[dropcap]Last[/dropcap] week, around the York, Ryerson, and U of T campuses, amid the usual ads for suspect essay aides and dubious LSAT tutors, there appeared posters that would have been right at home in the 1930’s.

Featuring the stylized outlines of two statuesque white men, the poster was boldly captioned, ‘WHITE STUDENTS UNION!’ (Complete with the exclamation mark and grammatical error). The handsome white men in the poster — doubtless fanciful self-portraits of the group’s founders — are dressed in a pea-coat and a parka, presumably to ward off the chilliness of the isolated moral high ground they inhabit. They display searching expressions, looking, one assumes, for the facts to back up their opinions.

The effect of all this would be comical, were the issues it raises not so serious.

Students for Western Civilization (SFWC) — that is, the organization behind these posters — calls for the creation of white students’ unions on Canadian university campuses that would “promote and celebrate the culture of Western Civilisation” while working to “advance the political interests of the Western peoples.”

Let us evaluate the goals of SFWC, leaving aside, for a moment, the fact that it is preposterous to try to define any cultural element as being intrinsically western. Members of SFWC must be calling for an increase in stone tablet etchings when they say they want more promotion and celebration of western culture, the majority of Canadian media is already dominated by white anchors and white writers, discussing issues pertaining to white people.

This problem of racial bias in the media is so extensive that people have built their whole lives around analyzing it — take, for example, Frances Henry and Carol Tator, whose 272-page book Discourse of Domination meticulously traces how “Canadian journalism is dominated by White people.” As such, SFWC’s cry for increased celebration of western civilization is, at best, a sad joke, akin to the calls for a straight people’s pride parade.
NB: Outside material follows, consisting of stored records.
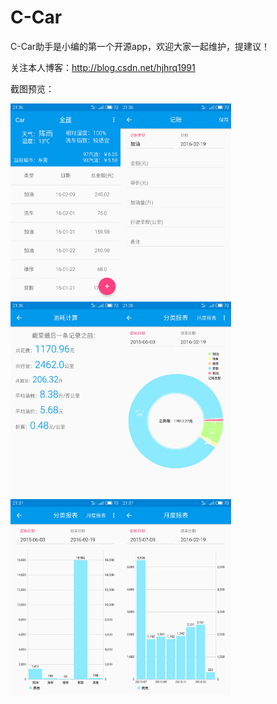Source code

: # C-Car
C-Car助手是小编的第一个开源app，欢迎大家一起维护，提建议！

关注本人博客：http://blog.csdn.net/hjhrq1991

截图预览：

<img src="/screenshot/1.png" width="35%"><img src="/screenshot/2.png" width="35%">
<img src="/screenshot/3.png" width="35%"><img src="/screenshot/4.png" width="35%">
<img src="/screenshot/5.png" width="35%"><img src="/screenshot/6.png" width="35%">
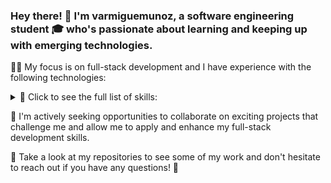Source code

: ### Hey there! 👋 I'm varmiguemunoz, a software engineering student 🎓 who's passionate about learning and keeping up with emerging technologies.

👨‍💻 My focus is on full-stack development and I have experience with the following technologies:

<details>
  <summary>🔧 Click to see the full list of skills:</summary>
HTML5
CSS3
JavaScript
Python
Node.js
Express
React
Next.js
Tailwind CSS
MySQL
PostgreSQL
</details>

🚀 I'm actively seeking opportunities to collaborate on exciting projects that challenge me and allow me to apply and enhance my full-stack development skills.

👀 Take a look at my repositories to see some of my work and don't hesitate to reach out if you have any questions! 📩
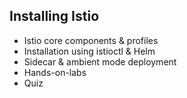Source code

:## Installing Istio

- Istio core components & profiles
- Installation using istioctl & Helm
- Sidecar & ambient mode deployment
- Hands-on-labs
- Quiz


  
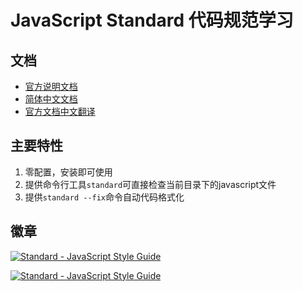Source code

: # JavaScript Standard 代码规范学习

## 文档

* [官方说明文档][1]
* [简体中文文档][2]
* [官方文档中文翻译][3]

## 主要特性

 1. 零配置，安装即可使用
 2. 提供命令行工具`standard`可直接检查当前目录下的javascript文件
 3. 提供`standard --fix`命令自动代码格式化

## 徽章

[![Standard - JavaScript Style Guide](https://cdn.rawgit.com/feross/standard/master/badge.svg)][4]

[![Standard - JavaScript Style Guide](https://img.shields.io/badge/code%20style-standard-brightgreen.svg)][1]


[1]:https://standardjs.com/
[2]:https://github.com/feross/standard/blob/master/docs/RULES-zhcn.md
[3]:http://hongfanqie.org/standardjs/
[4]:https://github.com/feross/standard
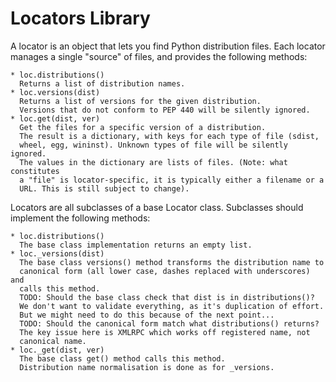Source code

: Locators Library
================

A locator is an object that lets you find Python distribution files. Each
locator manages a single "source" of files, and provides the following
methods:

    * loc.distributions()
      Returns a list of distribution names.
    * loc.versions(dist)
      Returns a list of versions for the given distribution.
      Versions that do not conform to PEP 440 will be silently ignored.
    * loc.get(dist, ver)
      Get the files for a specific version of a distribution.
      The result is a dictionary, with keys for each type of file (sdist,
      wheel, egg, wininst). Unknown types of file will be silently ignored.
      The values in the dictionary are lists of files. (Note: what constitutes
      a "file" is locator-specific, it is typically either a filename or a
      URL. This is still subject to change).

Locators are all subclasses of a base Locator class. Subclasses should
implement the following methods:

    * loc.distributions()
      The base class implementation returns an empty list.
    * loc._versions(dist)
      The base class versions() method transforms the distribution name to
      canonical form (all lower case, dashes replaced with underscores) and
      calls this method.
      TODO: Should the base class check that dist is in distributions()?
      We don't want to validate everything, as it's duplication of effort.
      But we might need to do this because of the next point...
      TODO: Should the canonical form match what distributions() returns?
      The key issue here is XMLRPC which works off registered name, not
      canonical name.
    * loc._get(dist, ver)
      The base class get() method calls this method.
      Distribution name normalisation is done as for _versions.
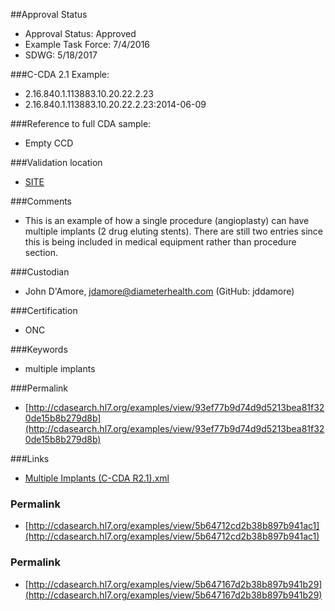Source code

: ##Approval Status 

* Approval Status: Approved
* Example Task Force: 7/4/2016
* SDWG: 5/18/2017

###C-CDA 2.1 Example: 
* 2.16.840.1.113883.10.20.22.2.23
* 2.16.840.1.113883.10.20.22.2.23:2014-06-09

###Reference to full CDA sample:
* Empty CCD

###Validation location

* [SITE](https://sitenv.org/sandbox-ccda/ccda-validator)

###Comments

* This is an example of how a single procedure (angioplasty) can have multiple implants (2 drug eluting stents). There are still two entries since this is being included in medical equipment rather than procedure section.

###Custodian

* John D'Amore, jdamore@diameterhealth.com (GitHub: jddamore)

###Certification
* ONC

###Keywords

* multiple implants


###Permalink 

* [http://cdasearch.hl7.org/examples/view/93ef77b9d74d9d5213bea81f320de15b8b279d8b](http://cdasearch.hl7.org/examples/view/93ef77b9d74d9d5213bea81f320de15b8b279d8b)

###Links 

* [Multiple Implants (C-CDA R2.1).xml](https://github.com/HL7/C-CDA-Examples/tree/master/Medical%20Equipment/Multiple%20Implants/Multiple%20Implants%20%28C-CDA%20R2.1%29.xml)


### Permalink 

* [http://cdasearch.hl7.org/examples/view/5b64712cd2b38b897b941ac1](http://cdasearch.hl7.org/examples/view/5b64712cd2b38b897b941ac1)

### Permalink 

* [http://cdasearch.hl7.org/examples/view/5b647167d2b38b897b941b29](http://cdasearch.hl7.org/examples/view/5b647167d2b38b897b941b29)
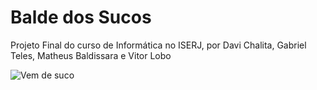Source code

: # Balde dos Sucos
Projeto Final do curso de Informática no ISERJ, por Davi Chalita, Gabriel Teles, Matheus Baldissara e Vitor Lobo

![Vem de suco](https://i.imgur.com/1TNm867.png)
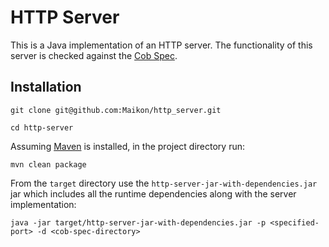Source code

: # HTTP Server

This is a Java implementation of an HTTP server. The functionality of
this server is checked against the [Cob
Spec](https://github.com/8thlight/cob_spec).

## Installation

    git clone git@github.com:Maikon/http_server.git

    cd http-server


Assuming
[Maven](http://maven.apache.org/guides/getting-started/maven-in-five-minutes.html) is installed, in the project directory run:

    mvn clean package

From the `target` directory use the
`http-server-jar-with-dependencies.jar` jar which includes all the
runtime dependencies along with the server implementation:

    java -jar target/http-server-jar-with-dependencies.jar -p <specified-port> -d <cob-spec-directory>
SFWC’s aim to advance the political interests of ‘western peoples’ is equally laughable. The Parliament of Canada is overwhelmingly white — 90 per cent to be exact — while the country’s demography is also majority white (76 per cent). Whose interests, then, are really at risk of being underrepresented here? Members of SFWC clamber for social change, but what they clearly need is internet access.

More generally, despite SFWC’s protests against the contrary, the very idea of a white people’s union is racist. White people are not structurally oppressed based on their race — as such, a white students union does nothing except consolidate and celebrate the unequal power dynamics of which they are already the primary beneficiaries. By appropriating the struggle for racial solidarity and political rights, a white students union is grievously distracting from the systemic disadvantages faced by racial minority.

The issues of racism are certainly real and numerous — from anti-black police brutality, to Islamophobia, to the continued colonization of indigenous land — but they are all to the benefit, not detriment, of white folks.

Apologists for the organization will fling themselves onto the life raft of free speech, and decry those seeking to suppress such noxious bigotry as leftist censor. However, while the founders of SFWC certainly have the right to voice their opinions, they do not have free reign over the forum. SFWC was not a registered organization on any of the campuses it targeted; as such, the university’s disassociation from, and condemnation of, SFWC false advertising could hardly be called censorship.

It is unfortunately inevitable that university campuses, as centres of intellectual debate, will continue to have to deal with extreme opinions of this kind. However, as students, it is our duty as part of the academe be critical of the lazy, irresponsible arguments presented by organizations such as SFWC. So, for all the odiousness of an organisation such as SFWC, we can thank them for stirring up ire and attention towards racial inequality rooted in Canadian society.

Incidents like these should be a constant reminder of the long challenges ahead, and serve as a rallying cry for our generation to chip away at the entrenched advantages white Canadians still hold at every level of power. In the meantime, SFWC’s posters have been consigned to the original birthplace of the organization’s own opinions, and hopefully the final resting place of this sort of dialogue — the garbage bin.

Jeffery Chen is a third–year student at Trinity College studying English and European studies.